State v. Williams

Decision Date10 August 1993
Docket NumberNo. 13917,13917
CourtConnecticut Supreme Court
PartiesSTATE of Connecticut v. Bernard WILLIAMS.

Robert S. Bello, Sp. Public Defender, with whom, on the brief, was Christopher R. Bello, Stamford, for appellant (defendant).

Leon F. Dalbec, Jr., Asst. State's Atty., with whom, on the brief, were Eugene Callahan, State's Atty., and David I. Cohen, Sr. Asst. State's Atty., for appellee (state).

Before PETERS, C.J., and BORDEN, BERDON, SANTANIELLO and DALY, JJ.

SANTANIELLO, Associate Justice.

The defendant, Bernard Williams, was convicted, after a jury trial, of one count of felony murder in violation of General Statutes § 53a-54c 1 and sentenced to a term of imprisonment of sixty years. He appeals directly to this court pursuant to General Statutes § 51-199(b)(3). 2 On appeal, the defendant claims that the trial court improperly: (1) refused to grant his motion for a new trial based upon the failure adequately to reconstruct the testimony contained in a missing trial transcript; (2) allowed the state to introduce into evidence a videotape of the crime scene; and (3) failed to suppress certain statements made by him to police officers. We affirm.

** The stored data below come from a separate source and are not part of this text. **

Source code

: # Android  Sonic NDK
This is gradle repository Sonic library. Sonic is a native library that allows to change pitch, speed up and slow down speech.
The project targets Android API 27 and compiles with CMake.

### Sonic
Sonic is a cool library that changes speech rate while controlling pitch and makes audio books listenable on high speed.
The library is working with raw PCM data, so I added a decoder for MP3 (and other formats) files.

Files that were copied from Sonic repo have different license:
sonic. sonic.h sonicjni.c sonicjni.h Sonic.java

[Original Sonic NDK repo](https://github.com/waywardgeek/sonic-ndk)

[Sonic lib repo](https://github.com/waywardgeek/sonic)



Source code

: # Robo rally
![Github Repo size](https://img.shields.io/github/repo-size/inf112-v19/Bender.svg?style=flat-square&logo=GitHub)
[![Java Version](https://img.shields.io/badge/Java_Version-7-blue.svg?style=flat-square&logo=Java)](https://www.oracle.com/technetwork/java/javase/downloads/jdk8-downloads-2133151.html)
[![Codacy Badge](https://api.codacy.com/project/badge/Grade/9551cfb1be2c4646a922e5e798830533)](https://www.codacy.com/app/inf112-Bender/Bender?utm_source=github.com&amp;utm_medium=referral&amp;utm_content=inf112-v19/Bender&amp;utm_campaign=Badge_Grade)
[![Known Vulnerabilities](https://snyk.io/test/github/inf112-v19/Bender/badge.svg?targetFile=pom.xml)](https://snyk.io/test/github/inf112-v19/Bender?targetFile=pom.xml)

The jury could reasonably have found the following facts. On the evening of June 6, 1988, the victim, who had parked her car in the Bloomingdale's parking garage in Stamford, had been shopping at Bloomingdale's. At approximately 7 p.m., a shopper returned to the garage and discovered the victim lying facedown in a pool of blood near the open trunk of the victim's car. An autopsy revealed that she had bled to death as a result of five stab wounds about the neck region.

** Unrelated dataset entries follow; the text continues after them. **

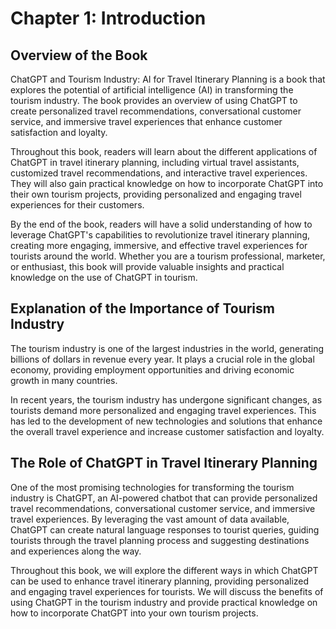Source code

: Chapter 1: Introduction
=======================

Overview of the Book
--------------------

ChatGPT and Tourism Industry: AI for Travel Itinerary Planning is a book that explores the potential of artificial intelligence (AI) in transforming the tourism industry. The book provides an overview of using ChatGPT to create personalized travel recommendations, conversational customer service, and immersive travel experiences that enhance customer satisfaction and loyalty.

Throughout this book, readers will learn about the different applications of ChatGPT in travel itinerary planning, including virtual travel assistants, customized travel recommendations, and interactive travel experiences. They will also gain practical knowledge on how to incorporate ChatGPT into their own tourism projects, providing personalized and engaging travel experiences for their customers.

By the end of the book, readers will have a solid understanding of how to leverage ChatGPT's capabilities to revolutionize travel itinerary planning, creating more engaging, immersive, and effective travel experiences for tourists around the world. Whether you are a tourism professional, marketer, or enthusiast, this book will provide valuable insights and practical knowledge on the use of ChatGPT in tourism.

Explanation of the Importance of Tourism Industry
-------------------------------------------------

The tourism industry is one of the largest industries in the world, generating billions of dollars in revenue every year. It plays a crucial role in the global economy, providing employment opportunities and driving economic growth in many countries.

In recent years, the tourism industry has undergone significant changes, as tourists demand more personalized and engaging travel experiences. This has led to the development of new technologies and solutions that enhance the overall travel experience and increase customer satisfaction and loyalty.

The Role of ChatGPT in Travel Itinerary Planning
------------------------------------------------

One of the most promising technologies for transforming the tourism industry is ChatGPT, an AI-powered chatbot that can provide personalized travel recommendations, conversational customer service, and immersive travel experiences. By leveraging the vast amount of data available, ChatGPT can create natural language responses to tourist queries, guiding tourists through the travel planning process and suggesting destinations and experiences along the way.

Throughout this book, we will explore the different ways in which ChatGPT can be used to enhance travel itinerary planning, providing personalized and engaging travel experiences for tourists. We will discuss the benefits of using ChatGPT in the tourism industry and provide practical knowledge on how to incorporate ChatGPT into your own tourism projects.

The police secured and searched the crime scene. The victim's recent purchases purse and watch were not found in the immediate area or in her car. The police found a silver colored watchband extension pin near the perimeter of the crime scene. The police took black and white photographs and made a videotape of the crime scene.

The following day, a Bloomingdale's employee found, in one of the boys' dressing rooms, a shopping bag containing the victim's purse and the items purchased by her on the previous evening. Stains on these items contained blood that was consistent with the victim's blood type.

On the evening of the murder, the defendant, on four separate occasions, told acquaintances that: (1) he had done something at Bloomingdale's that he should not have done; (2) he had killed somebody at Bloomingdale's; (3) he had done something to a woman and had gotten money and a watch from her; and (4) he had killed a woman in the parking lot at Bloomingdale's. The defendant also showed two of these acquaintances a watch matching the description of the victim's watch. One acquaintance noted that the side of the watchband was broken where the watchband connected to the face and that there was a red spot on the watch. Several days after the murder, the defendant had a second conversation with one of his acquaintances during which he described the murder in great detail.

I

The defendant first claims that the trial court improperly denied his motion for a new trial that was based upon the failure adequately to reconstruct the testimony contained in a missing trial transcript. We disagree.

On March 15, 1990, the defendant requested a copy of the trial transcript. In the late fall of 1991, the court monitor informed the defendant that two tapes, containing the trial proceedings of the afternoon of October 31, 1989, were missing. The defendant promptly filed a motion for a new trial on the ground that a complete transcript of the trial was unavailable. The missing tapes contained the testimony of witnesses who had been examined concerning the introduction by the state of various exhibits, including a diagram of the parking garage, photographs of the crime scene and a videotape of the crime scene.

On November 15, December 18 and December 20, 1991, the trial court conducted hearings in order to attempt to reconstruct the proceedings that were contained on the missing tapes. At the hearings, the witnesses who had testified on the afternoon of October 31, 1989, testified as to their recollection of the testimony they had given that afternoon. Notes taken by the court, counsel for both parties, the court monitor and other observers of the proceedings also became part of the reconstructed record. 3 Each witness testified that the exhibits that were introduced at the hearings were accurate to the best of his or her recollection and, although each witness could not state with certainty that the exhibits included the entire testimony, each witness could recall nothing that had been omitted. The trial court held that "the record has been sufficiently reconstructed to allow meaningful and effective appellate review" and denied the defendant's motion for a new trial.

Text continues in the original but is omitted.